## [RECORDS FOR THIS TASK]
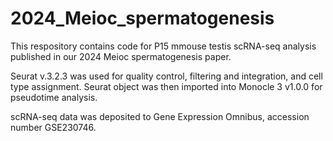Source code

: # 2024_Meioc_spermatogenesis

This respository contains code for P15 mmouse testis scRNA-seq analysis published in our 2024 Meioc spermatogenesis paper. 

Seurat v.3.2.3 was used for quality control, filtering and integration, and cell type assignment. Seurat object was then imported into Monocle 3 v1.0.0 for pseudotime analysis. 

scRNA-seq data was deposited to Gene Expression Omnibus, accession number  GSE230746.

## [WHAT YOU SHOULD DO]
Reproduce the material above verbatim; omit every picture.

## [WRITTEN ANSWER]
Source code

: # 2024_Meioc_spermatogenesis

This respository contains code for P15 mmouse testis scRNA-seq analysis published in our 2024 Meioc spermatogenesis paper. 

Seurat v.3.2.3 was used for quality control, filtering and integration, and cell type assignment. Seurat object was then imported into Monocle 3 v1.0.0 for pseudotime analysis. 

scRNA-seq data was deposited to Gene Expression Omnibus, accession number  GSE230746.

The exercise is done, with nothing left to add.